For a moment she could not stir, her legs were sinking under her. Then she staggered to the table, felt for matches, and lit the lamp. She stood gasping and panting, not daring to turn her head.

Courage ebbed back. Something must be done. Police. Ambulance. Topper. She started to leave the room. The man groaned, very faintly.

Perhaps she’d better put a pillow under his head. She tiptoed back to her fallen assailant, intending to approach him from behind. The word “malingering” occurred to her. And no doubt he had a pistol of his own.

And then she stopped and screamed twice. The man lying in his blood was Eustace Bylant.

Some time later she was wondering if she had fainted. She was sitting on a chair, shaking from head to foot, her teeth chattering. Hours seemed to pass.

Slowly her blood resumed its even flow, her limbs obeyed her will, and suddenly she laughed.

“So!
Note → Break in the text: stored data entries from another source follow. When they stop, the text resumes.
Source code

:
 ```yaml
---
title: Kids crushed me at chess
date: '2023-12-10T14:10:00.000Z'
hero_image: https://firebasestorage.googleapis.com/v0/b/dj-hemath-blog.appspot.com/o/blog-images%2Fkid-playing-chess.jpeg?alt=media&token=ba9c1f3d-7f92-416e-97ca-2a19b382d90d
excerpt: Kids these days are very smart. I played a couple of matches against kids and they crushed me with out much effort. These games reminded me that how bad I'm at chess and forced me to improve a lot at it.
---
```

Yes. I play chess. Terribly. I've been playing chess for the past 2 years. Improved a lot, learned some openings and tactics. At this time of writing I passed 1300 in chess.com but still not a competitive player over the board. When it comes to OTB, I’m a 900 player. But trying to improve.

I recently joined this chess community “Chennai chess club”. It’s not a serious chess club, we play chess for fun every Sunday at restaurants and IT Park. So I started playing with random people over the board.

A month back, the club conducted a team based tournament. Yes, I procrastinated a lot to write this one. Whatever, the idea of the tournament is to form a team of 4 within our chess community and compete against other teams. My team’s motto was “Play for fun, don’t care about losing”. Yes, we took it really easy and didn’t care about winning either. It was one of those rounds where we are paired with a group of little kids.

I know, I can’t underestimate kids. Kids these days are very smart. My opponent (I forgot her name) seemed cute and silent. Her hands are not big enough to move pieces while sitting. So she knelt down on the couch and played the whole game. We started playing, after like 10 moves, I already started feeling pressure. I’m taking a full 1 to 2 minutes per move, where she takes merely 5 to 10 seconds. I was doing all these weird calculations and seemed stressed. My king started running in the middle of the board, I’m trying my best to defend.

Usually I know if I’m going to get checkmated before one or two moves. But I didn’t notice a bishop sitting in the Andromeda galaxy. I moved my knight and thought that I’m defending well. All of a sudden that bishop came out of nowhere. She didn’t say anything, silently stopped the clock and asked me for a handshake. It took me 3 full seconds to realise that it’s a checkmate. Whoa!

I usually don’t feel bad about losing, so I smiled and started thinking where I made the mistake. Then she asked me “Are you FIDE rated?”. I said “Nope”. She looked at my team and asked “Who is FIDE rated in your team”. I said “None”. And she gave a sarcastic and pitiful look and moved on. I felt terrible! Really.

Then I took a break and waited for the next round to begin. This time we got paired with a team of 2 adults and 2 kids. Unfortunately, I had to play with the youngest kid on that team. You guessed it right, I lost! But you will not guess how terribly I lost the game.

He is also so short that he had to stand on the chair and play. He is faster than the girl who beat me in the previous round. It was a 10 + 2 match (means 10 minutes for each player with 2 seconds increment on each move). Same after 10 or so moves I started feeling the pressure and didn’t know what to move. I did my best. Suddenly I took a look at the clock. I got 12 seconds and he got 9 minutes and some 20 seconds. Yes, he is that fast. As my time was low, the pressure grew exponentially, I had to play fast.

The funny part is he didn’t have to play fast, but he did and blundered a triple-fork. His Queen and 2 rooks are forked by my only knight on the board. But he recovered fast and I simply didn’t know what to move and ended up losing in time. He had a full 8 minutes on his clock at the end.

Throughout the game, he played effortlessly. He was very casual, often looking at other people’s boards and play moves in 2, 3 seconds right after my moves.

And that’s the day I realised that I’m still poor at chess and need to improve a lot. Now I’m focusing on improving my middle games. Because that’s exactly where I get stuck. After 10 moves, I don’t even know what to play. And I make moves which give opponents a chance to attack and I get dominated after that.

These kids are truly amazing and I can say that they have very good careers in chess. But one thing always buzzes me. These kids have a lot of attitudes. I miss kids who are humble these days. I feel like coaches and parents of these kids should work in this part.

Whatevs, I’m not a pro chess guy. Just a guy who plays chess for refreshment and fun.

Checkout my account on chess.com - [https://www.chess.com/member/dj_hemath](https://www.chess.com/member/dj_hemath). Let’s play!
Caveman stuff! Eustace! And he would have committed hara-kiri before he would have introduced such a scene into one of his novels. And a rotten psychologist after all.”

She felt not the slightest remorse, nor stab of pity. She would have shot him as deliberately if she had guessed who he was.

But something must be done and at once.

She slipped a pillow under his head and went out to the room under the stair where the telephone was concealed. She took down the receiver, but stood in doubt. He must have a doctor—but whom? Her grandmother’s old physician had retired. She literally did not know the name of a doctor in New Jersey. Eustace had one in New York, for he suffered at times from dyspepsia. But here—what on earth should she do? She must consult Topper.